Nessa altura só havia um único agente a agenciar as jogadoras do futebol feminino, Luís Silva, e foi por essa razão que Estrela Paulo sentiu, em 2013, que podia “ajudar numa área que estava em deficit”, refere. A professora chegou a colaborar com uma agência, já com o objetivo de ajudar o futebol feminino crescer. Contudo, este papel que desempenhava não era suficiente e olhando para todo o seu percurso, Estrela já vinha a mostrar a sua vertente de empreendedora e de empresária.

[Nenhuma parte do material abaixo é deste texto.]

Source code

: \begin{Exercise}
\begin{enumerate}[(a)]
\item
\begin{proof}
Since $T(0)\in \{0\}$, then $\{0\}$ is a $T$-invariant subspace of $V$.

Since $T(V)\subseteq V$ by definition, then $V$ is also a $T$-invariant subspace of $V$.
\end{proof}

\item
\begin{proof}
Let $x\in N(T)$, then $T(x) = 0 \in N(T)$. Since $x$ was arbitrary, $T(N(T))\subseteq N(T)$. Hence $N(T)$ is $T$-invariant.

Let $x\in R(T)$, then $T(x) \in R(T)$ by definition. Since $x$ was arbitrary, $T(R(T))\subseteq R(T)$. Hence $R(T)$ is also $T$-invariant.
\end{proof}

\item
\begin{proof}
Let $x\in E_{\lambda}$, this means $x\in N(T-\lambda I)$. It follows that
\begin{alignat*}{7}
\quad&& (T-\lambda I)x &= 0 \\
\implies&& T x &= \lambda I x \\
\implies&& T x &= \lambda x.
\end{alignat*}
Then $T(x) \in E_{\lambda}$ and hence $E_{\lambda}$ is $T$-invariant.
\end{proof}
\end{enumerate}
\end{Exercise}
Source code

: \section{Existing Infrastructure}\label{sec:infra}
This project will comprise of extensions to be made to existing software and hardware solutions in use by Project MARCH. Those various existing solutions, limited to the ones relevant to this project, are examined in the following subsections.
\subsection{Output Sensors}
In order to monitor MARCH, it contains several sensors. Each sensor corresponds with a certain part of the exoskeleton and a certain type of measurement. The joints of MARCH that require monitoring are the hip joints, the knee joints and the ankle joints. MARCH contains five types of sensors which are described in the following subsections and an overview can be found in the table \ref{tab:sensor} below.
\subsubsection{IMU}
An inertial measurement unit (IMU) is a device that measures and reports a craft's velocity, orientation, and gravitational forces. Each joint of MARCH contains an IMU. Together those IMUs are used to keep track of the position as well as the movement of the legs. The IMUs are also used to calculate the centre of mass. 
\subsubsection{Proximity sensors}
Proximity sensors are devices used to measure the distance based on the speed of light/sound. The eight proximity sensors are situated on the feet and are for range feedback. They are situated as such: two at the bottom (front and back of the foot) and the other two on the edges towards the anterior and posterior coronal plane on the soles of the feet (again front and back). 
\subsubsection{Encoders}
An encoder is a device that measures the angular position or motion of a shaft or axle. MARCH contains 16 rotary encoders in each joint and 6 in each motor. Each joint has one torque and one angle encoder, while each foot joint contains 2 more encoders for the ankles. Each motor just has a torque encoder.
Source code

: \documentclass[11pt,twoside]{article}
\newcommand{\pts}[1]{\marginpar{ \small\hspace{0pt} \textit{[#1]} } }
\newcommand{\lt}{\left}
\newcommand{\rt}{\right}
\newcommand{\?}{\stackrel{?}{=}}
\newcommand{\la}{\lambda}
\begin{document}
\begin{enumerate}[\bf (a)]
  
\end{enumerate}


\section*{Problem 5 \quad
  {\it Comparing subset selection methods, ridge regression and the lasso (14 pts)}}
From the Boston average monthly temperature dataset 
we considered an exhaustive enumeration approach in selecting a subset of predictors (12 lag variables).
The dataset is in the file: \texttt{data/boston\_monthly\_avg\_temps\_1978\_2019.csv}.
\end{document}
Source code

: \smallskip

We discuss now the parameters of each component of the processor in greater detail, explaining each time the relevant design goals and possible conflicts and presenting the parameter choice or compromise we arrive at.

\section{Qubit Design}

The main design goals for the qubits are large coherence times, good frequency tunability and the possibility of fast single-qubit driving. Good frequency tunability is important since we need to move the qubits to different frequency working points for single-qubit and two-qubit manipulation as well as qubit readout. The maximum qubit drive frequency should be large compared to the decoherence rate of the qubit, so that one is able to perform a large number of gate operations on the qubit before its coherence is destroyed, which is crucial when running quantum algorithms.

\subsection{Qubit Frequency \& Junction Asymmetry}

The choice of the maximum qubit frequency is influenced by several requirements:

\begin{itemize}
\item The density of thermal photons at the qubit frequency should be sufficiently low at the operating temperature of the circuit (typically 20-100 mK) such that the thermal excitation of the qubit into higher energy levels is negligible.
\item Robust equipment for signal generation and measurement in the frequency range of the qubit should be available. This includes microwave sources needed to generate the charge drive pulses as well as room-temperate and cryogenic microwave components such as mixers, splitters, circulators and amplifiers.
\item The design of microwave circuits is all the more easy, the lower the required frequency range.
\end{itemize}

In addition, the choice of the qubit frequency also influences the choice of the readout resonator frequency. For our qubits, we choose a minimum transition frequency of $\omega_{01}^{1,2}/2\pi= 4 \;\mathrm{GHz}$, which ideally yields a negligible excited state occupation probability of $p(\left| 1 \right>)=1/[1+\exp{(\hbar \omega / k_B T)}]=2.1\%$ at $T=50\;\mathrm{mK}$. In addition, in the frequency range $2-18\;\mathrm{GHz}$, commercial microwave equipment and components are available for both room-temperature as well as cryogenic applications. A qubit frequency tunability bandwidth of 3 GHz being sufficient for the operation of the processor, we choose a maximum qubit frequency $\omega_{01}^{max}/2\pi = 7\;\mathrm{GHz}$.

Esta foi a principal razão para a empresária criar, em 2016, a sua própria agência, considerando que o futebol feminino precisava de um impulso. Acaba assim por ser a primeira mulher a fundar uma agência dedicada a este deporto – a “TopBaller Sports Management.” Para conseguiu exercer e agenciar jogadoras, teve de obter as licenças federativas algo que conseguiu e, a partir desse momento, nunca mais parou. Estrela foi crescendo no ramo e para além de conseguir fazer crescer o negócio, deu outra visibilidade às jogadoras de futebol feminino.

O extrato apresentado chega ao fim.